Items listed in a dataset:
[Start of Attachment]
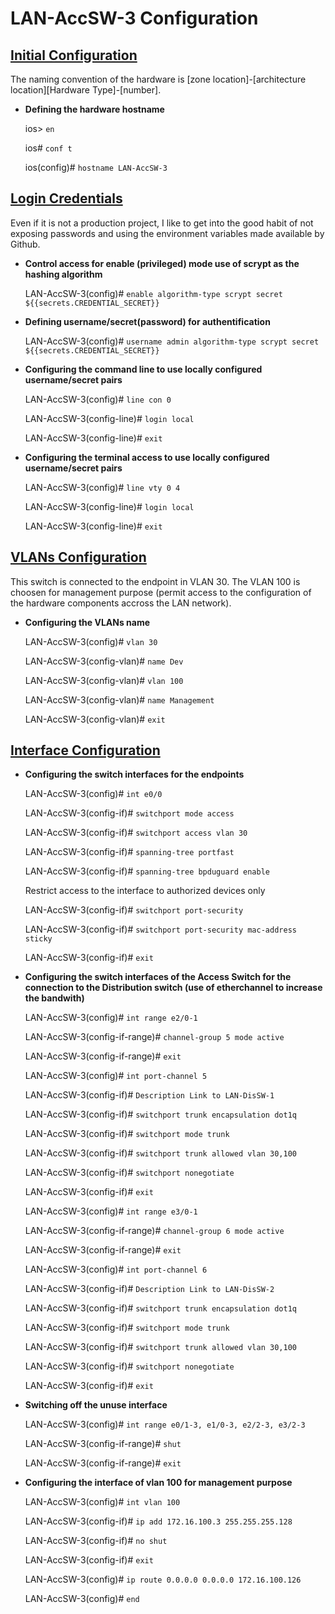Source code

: # LAN-AccSW-3 Configuration

## <ins>Initial Configuration</ins>

The naming convention of the hardware is [zone location]-\[architecture location][Hardware Type]-\[number].

- **Defining the hardware hostname**

    ios> `en`

    ios# `conf t`

    ios(config)# `hostname LAN-AccSW-3`


## <ins>Login Credentials</ins>

Even if it is not a production project, I like to get into the good habit of not exposing passwords and using the environment variables made available by Github.

- **Control access for enable (privileged) mode use of scrypt as the hashing algorithm**

    LAN-AccSW-3(config)# `enable algorithm-type scrypt secret ${{secrets.CREDENTIAL_SECRET}}`

- **Defining username/secret(password) for authentification**

    LAN-AccSW-3(config)# `username admin algorithm-type scrypt secret ${{secrets.CREDENTIAL_SECRET}}`

- **Configuring the command line to use locally configured username/secret pairs**

    LAN-AccSW-3(config)# `line con 0`

    LAN-AccSW-3(config-line)# `login local`

    LAN-AccSW-3(config-line)# `exit`

- **Configuring the terminal access to use locally configured username/secret pairs**

    LAN-AccSW-3(config)# `line vty 0 4`

    LAN-AccSW-3(config-line)# `login local`

    LAN-AccSW-3(config-line)# `exit`

## <ins>VLANs Configuration</ins>

This switch is connected to the endpoint in VLAN 30. 
The VLAN 100 is choosen for management purpose (permit access to the configuration of the hardware components accross the LAN network).

-  **Configuring the VLANs name**

    LAN-AccSW-3(config)# `vlan 30`

    LAN-AccSW-3(config-vlan)# `name Dev`

    LAN-AccSW-3(config-vlan)# `vlan 100`

    LAN-AccSW-3(config-vlan)# `name Management`

    LAN-AccSW-3(config-vlan)# `exit`

## <ins>Interface Configuration</ins>

- **Configuring the switch interfaces for the endpoints**

    LAN-AccSW-3(config)# `int e0/0`

    LAN-AccSW-3(config-if)# `switchport mode access`

    LAN-AccSW-3(config-if)# `switchport access vlan 30`

    LAN-AccSW-3(config-if)# `spanning-tree portfast`

    LAN-AccSW-3(config-if)# `spanning-tree bpduguard enable`

    Restrict access to the interface to authorized devices only

    LAN-AccSW-3(config-if)# `switchport port-security`

    LAN-AccSW-3(config-if)# `switchport port-security mac-address sticky`

    LAN-AccSW-3(config-if)# `exit`


- **Configuring the switch interfaces of the Access Switch for the connection to the Distribution switch (use of etherchannel to increase the bandwith)**

    LAN-AccSW-3(config)# `int range e2/0-1`

    LAN-AccSW-3(config-if-range)# `channel-group 5 mode active`

    LAN-AccSW-3(config-if-range)# `exit`

    LAN-AccSW-3(config)# `int port-channel 5`

    LAN-AccSW-3(config-if)# `Description Link to LAN-DisSW-1`

    LAN-AccSW-3(config-if)# `switchport trunk encapsulation dot1q`

    LAN-AccSW-3(config-if)# `switchport mode trunk`

    LAN-AccSW-3(config-if)# `switchport trunk allowed vlan 30,100`

    LAN-AccSW-3(config-if)# `switchport nonegotiate`

    LAN-AccSW-3(config-if)# `exit`

    LAN-AccSW-3(config)# `int range e3/0-1`

    LAN-AccSW-3(config-if-range)# `channel-group 6 mode active`

    LAN-AccSW-3(config-if-range)# `exit`

    LAN-AccSW-3(config)# `int port-channel 6`

    LAN-AccSW-3(config-if)# `Description Link to LAN-DisSW-2`

    LAN-AccSW-3(config-if)# `switchport trunk encapsulation dot1q`

    LAN-AccSW-3(config-if)# `switchport mode trunk`

    LAN-AccSW-3(config-if)# `switchport trunk allowed vlan 30,100`

    LAN-AccSW-3(config-if)# `switchport nonegotiate`

    LAN-AccSW-3(config-if)# `exit`

- **Switching off the unuse interface**

    LAN-AccSW-3(config)# `int range e0/1-3, e1/0-3, e2/2-3, e3/2-3`

    LAN-AccSW-3(config-if-range)# `shut`

    LAN-AccSW-3(config-if-range)# `exit`

- **Configuring the interface of vlan 100 for management purpose**

    LAN-AccSW-3(config)# `int vlan 100`

    LAN-AccSW-3(config-if)# `ip add 172.16.100.3 255.255.255.128`

    LAN-AccSW-3(config-if)# `no shut`

    LAN-AccSW-3(config-if)# `exit`

    LAN-AccSW-3(config)# `ip route 0.0.0.0 0.0.0.0 172.16.100.126`

    LAN-AccSW-3(config)# `end`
[End of Attachment]
### EXERCISE REQUIREMENTS
Whenever the word "enable" shows up in a line above, copy that line.

### EXERCISE RESPONSE
- **Control access for enable (privileged) mode use of scrypt as the hashing algorithm**
    LAN-AccSW-3(config)# `enable algorithm-type scrypt secret ${{secrets.CREDENTIAL_SECRET}}`
    LAN-AccSW-3(config-if)# `spanning-tree bpduguard enable`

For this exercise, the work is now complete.